-- Opening Marker --
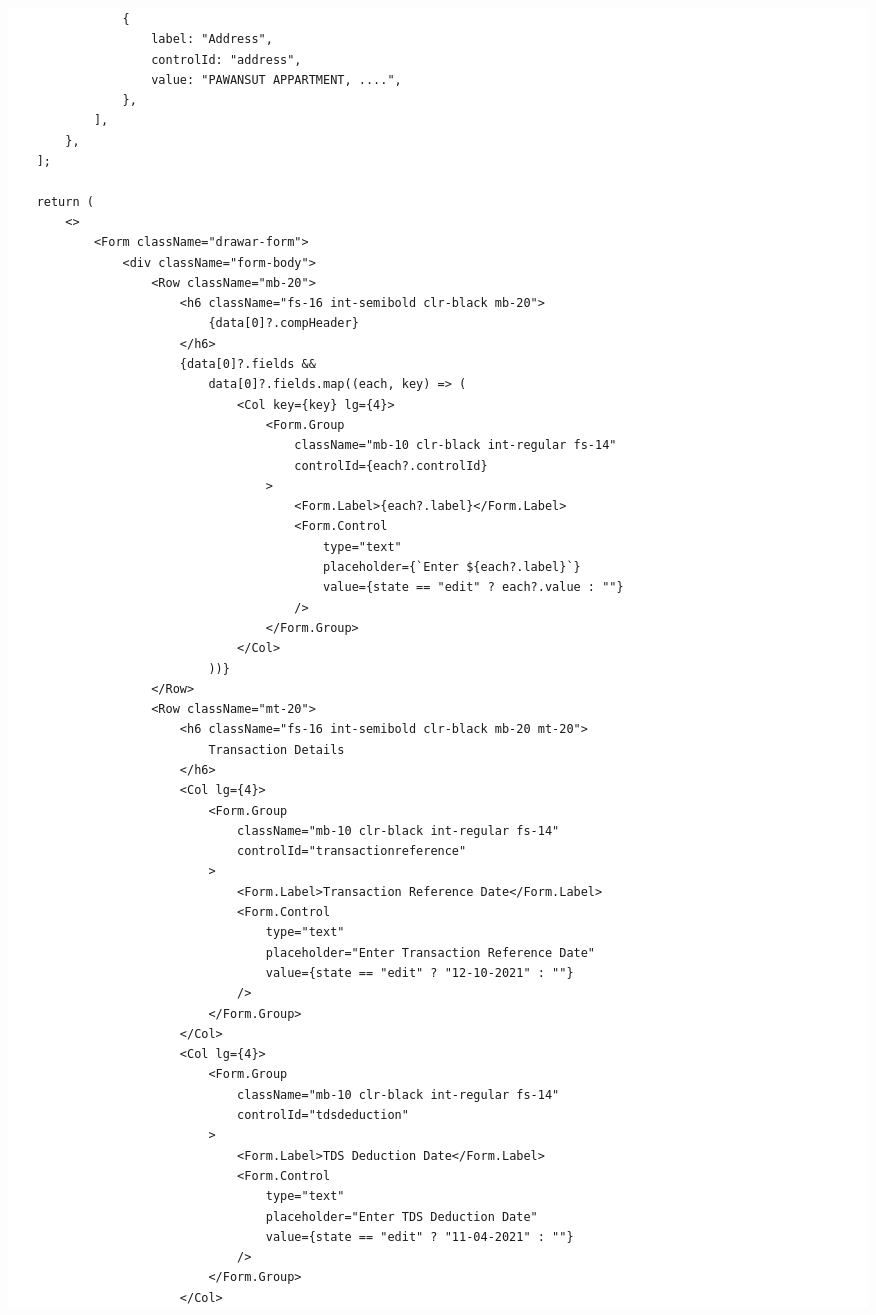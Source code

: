                     {
                        label: "Address",
                        controlId: "address",
                        value: "PAWANSUT APPARTMENT, ....",
                    },
                ],
            },
        ];

        return (
            <>
                <Form className="drawar-form">
                    <div className="form-body">
                        <Row className="mb-20">
                            <h6 className="fs-16 int-semibold clr-black mb-20">
                                {data[0]?.compHeader}
                            </h6>
                            {data[0]?.fields &&
                                data[0]?.fields.map((each, key) => (
                                    <Col key={key} lg={4}>
                                        <Form.Group
                                            className="mb-10 clr-black int-regular fs-14"
                                            controlId={each?.controlId}
                                        >
                                            <Form.Label>{each?.label}</Form.Label>
                                            <Form.Control
                                                type="text"
                                                placeholder={`Enter ${each?.label}`}
                                                value={state == "edit" ? each?.value : ""}
                                            />
                                        </Form.Group>
                                    </Col>
                                ))}
                        </Row>
                        <Row className="mt-20">
                            <h6 className="fs-16 int-semibold clr-black mb-20 mt-20">
                                Transaction Details
                            </h6>
                            <Col lg={4}>
                                <Form.Group
                                    className="mb-10 clr-black int-regular fs-14"
                                    controlId="transactionreference"
                                >
                                    <Form.Label>Transaction Reference Date</Form.Label>
                                    <Form.Control
                                        type="text"
                                        placeholder="Enter Transaction Reference Date"
                                        value={state == "edit" ? "12-10-2021" : ""}
                                    />
                                </Form.Group>
                            </Col>
                            <Col lg={4}>
                                <Form.Group
                                    className="mb-10 clr-black int-regular fs-14"
                                    controlId="tdsdeduction"
                                >
                                    <Form.Label>TDS Deduction Date</Form.Label>
                                    <Form.Control
                                        type="text"
                                        placeholder="Enter TDS Deduction Date"
                                        value={state == "edit" ? "11-04-2021" : ""}
                                    />
                                </Form.Group>
                            </Col>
-- Closing Marker --
__Work request__: Go through the entries above and pull out each line with "controlId" in it.

__Exercise output__:
                        controlId: "address",
                                            controlId={each?.controlId}
                                    controlId="transactionreference"
                                    controlId="tdsdeduction"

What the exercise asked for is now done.